# ACTIVITY
Go through the listing and copy each line with the string "rotation".

# GIVEN INFORMATION
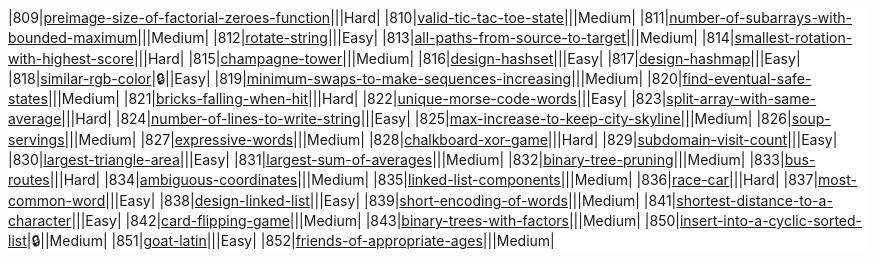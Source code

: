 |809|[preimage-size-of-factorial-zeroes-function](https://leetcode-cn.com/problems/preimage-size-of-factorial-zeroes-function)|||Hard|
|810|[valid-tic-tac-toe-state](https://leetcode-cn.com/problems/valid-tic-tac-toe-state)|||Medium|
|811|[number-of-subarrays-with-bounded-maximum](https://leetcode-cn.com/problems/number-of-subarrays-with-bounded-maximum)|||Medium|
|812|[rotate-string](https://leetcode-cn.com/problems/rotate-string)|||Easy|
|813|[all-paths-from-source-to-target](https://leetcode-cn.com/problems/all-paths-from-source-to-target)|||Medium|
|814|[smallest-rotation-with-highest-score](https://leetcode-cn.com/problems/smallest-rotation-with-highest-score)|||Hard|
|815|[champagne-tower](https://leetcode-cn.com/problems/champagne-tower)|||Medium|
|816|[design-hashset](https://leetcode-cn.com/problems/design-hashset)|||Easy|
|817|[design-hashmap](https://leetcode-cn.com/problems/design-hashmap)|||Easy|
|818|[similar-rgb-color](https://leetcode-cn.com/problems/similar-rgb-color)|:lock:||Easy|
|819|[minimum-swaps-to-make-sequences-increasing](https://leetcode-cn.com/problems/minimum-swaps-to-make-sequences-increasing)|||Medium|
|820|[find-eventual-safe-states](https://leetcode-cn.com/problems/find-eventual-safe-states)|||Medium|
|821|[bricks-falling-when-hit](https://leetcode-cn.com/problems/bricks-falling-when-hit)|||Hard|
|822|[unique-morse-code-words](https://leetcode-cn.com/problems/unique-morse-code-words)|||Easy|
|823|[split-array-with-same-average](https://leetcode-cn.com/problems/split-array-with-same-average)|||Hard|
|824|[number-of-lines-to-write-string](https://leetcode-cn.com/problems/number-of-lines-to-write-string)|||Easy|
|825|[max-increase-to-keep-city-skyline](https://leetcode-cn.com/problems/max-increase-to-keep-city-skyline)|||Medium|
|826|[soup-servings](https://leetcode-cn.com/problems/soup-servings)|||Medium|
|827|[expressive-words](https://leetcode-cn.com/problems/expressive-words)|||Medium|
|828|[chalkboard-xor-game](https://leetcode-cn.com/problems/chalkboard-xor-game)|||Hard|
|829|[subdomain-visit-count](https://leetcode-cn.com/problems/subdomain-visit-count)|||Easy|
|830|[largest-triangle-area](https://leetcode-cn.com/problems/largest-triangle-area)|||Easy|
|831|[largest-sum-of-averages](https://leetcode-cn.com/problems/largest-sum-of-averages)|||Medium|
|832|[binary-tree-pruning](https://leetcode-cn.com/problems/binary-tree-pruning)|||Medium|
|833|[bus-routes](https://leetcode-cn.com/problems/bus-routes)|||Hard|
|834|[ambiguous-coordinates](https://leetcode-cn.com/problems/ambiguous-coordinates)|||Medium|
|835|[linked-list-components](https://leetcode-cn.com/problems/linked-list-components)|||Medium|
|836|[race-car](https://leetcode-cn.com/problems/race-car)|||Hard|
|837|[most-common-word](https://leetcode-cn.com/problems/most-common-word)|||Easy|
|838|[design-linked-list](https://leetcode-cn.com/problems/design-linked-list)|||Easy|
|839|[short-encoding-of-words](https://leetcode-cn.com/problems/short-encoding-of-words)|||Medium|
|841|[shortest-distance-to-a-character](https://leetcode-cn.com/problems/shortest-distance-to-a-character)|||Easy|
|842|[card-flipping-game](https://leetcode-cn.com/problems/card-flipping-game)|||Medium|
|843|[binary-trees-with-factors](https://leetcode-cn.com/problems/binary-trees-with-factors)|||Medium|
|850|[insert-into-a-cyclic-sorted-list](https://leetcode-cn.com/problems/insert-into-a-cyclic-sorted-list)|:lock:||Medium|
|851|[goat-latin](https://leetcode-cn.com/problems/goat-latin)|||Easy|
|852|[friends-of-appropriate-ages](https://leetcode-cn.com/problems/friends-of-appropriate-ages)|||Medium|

--

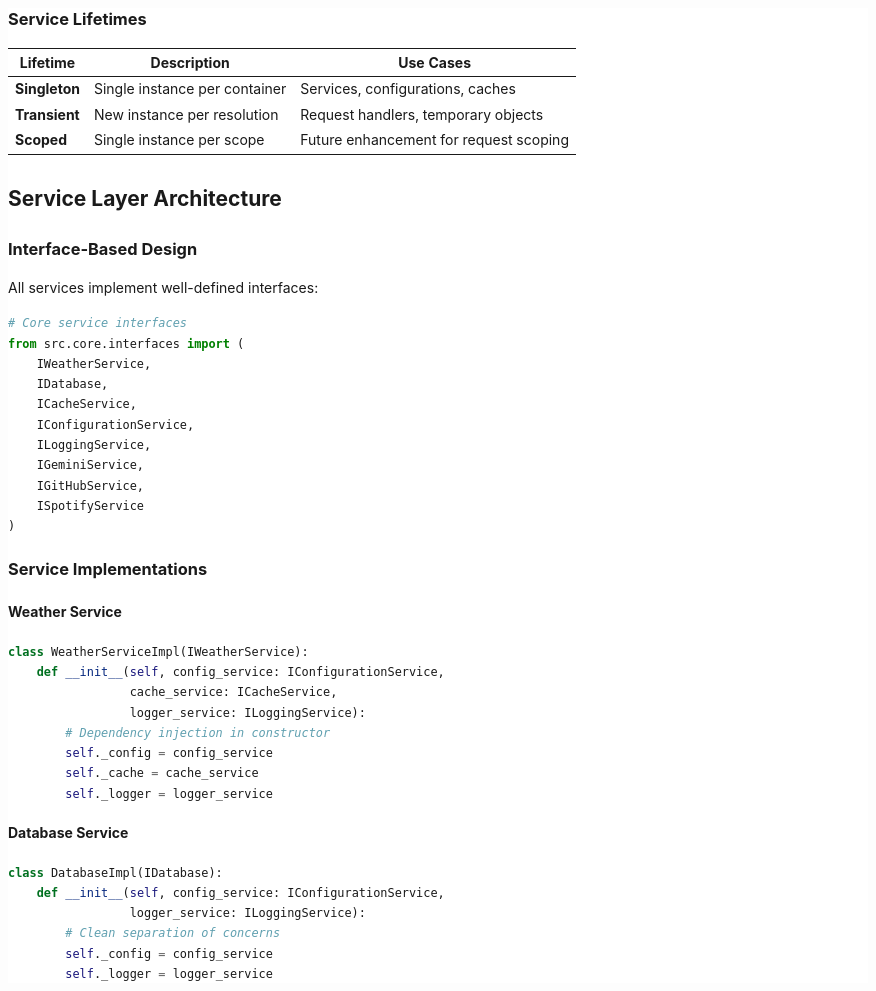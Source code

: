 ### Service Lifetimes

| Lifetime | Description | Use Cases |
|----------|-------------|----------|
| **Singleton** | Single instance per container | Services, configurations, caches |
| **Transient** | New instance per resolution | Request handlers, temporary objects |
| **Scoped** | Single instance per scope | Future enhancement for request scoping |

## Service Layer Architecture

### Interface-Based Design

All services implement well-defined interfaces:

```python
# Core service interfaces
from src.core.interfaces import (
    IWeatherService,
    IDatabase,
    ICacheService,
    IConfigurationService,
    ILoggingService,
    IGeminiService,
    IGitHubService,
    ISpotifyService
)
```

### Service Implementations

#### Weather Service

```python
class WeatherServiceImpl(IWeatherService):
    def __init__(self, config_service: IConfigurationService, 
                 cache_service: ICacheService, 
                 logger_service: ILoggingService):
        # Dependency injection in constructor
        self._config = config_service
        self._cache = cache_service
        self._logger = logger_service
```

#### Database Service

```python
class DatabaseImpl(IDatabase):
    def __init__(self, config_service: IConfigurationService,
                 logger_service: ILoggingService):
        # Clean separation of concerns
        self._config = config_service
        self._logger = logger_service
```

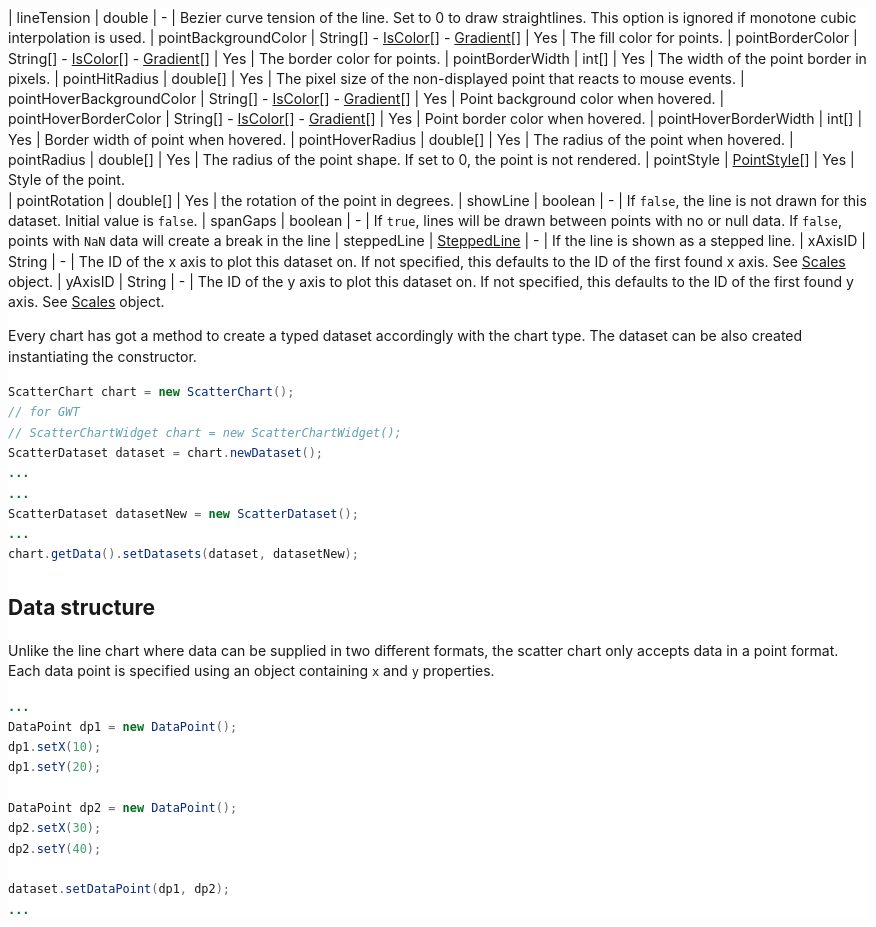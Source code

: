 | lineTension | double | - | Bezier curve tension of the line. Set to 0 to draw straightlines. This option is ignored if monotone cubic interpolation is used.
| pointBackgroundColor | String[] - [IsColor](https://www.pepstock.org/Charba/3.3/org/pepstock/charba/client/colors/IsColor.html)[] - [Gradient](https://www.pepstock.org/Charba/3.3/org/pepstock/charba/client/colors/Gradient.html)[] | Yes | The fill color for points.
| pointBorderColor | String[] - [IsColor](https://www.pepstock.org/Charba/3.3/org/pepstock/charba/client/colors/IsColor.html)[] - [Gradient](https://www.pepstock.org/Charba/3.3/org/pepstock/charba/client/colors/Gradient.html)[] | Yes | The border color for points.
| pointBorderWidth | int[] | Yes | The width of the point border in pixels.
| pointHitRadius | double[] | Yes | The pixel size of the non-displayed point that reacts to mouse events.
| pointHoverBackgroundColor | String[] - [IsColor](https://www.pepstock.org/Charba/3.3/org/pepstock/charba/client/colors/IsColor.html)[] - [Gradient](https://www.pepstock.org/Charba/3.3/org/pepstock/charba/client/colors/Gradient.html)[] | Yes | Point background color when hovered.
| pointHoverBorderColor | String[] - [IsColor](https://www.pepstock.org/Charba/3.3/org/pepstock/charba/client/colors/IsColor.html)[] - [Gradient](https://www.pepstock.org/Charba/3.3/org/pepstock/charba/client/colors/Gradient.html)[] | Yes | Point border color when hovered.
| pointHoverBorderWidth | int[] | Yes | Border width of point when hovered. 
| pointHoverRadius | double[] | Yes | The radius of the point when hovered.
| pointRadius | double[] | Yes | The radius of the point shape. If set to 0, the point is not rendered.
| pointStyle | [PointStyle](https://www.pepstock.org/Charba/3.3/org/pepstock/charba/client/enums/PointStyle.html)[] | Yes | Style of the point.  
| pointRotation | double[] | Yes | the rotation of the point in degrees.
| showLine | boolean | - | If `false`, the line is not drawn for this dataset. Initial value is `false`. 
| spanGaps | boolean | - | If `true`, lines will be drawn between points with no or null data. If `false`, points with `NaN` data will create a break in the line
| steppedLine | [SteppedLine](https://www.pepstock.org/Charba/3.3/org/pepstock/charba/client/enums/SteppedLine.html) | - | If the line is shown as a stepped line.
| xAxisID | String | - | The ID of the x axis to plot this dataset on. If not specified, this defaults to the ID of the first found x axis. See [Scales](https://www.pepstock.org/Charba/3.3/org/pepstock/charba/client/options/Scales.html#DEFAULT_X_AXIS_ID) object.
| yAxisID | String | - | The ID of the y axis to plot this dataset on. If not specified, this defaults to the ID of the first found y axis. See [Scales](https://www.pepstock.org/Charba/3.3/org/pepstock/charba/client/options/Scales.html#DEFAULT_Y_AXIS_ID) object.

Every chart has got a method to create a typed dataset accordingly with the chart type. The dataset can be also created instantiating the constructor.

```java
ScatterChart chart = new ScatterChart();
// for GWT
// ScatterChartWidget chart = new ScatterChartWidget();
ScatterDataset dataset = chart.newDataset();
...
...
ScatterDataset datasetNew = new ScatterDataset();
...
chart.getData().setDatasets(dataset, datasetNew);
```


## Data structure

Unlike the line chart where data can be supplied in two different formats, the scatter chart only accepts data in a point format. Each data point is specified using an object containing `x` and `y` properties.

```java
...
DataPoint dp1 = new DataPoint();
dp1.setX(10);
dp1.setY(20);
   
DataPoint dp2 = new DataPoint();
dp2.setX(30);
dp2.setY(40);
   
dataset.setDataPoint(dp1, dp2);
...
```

# RESPONSE TO THIS EXERCISE
|814|[smallest-rotation-with-highest-score](https://leetcode-cn.com/problems/smallest-rotation-with-highest-score)|||Hard|
| pointRotation | double[] | Yes | the rotation of the point in degrees.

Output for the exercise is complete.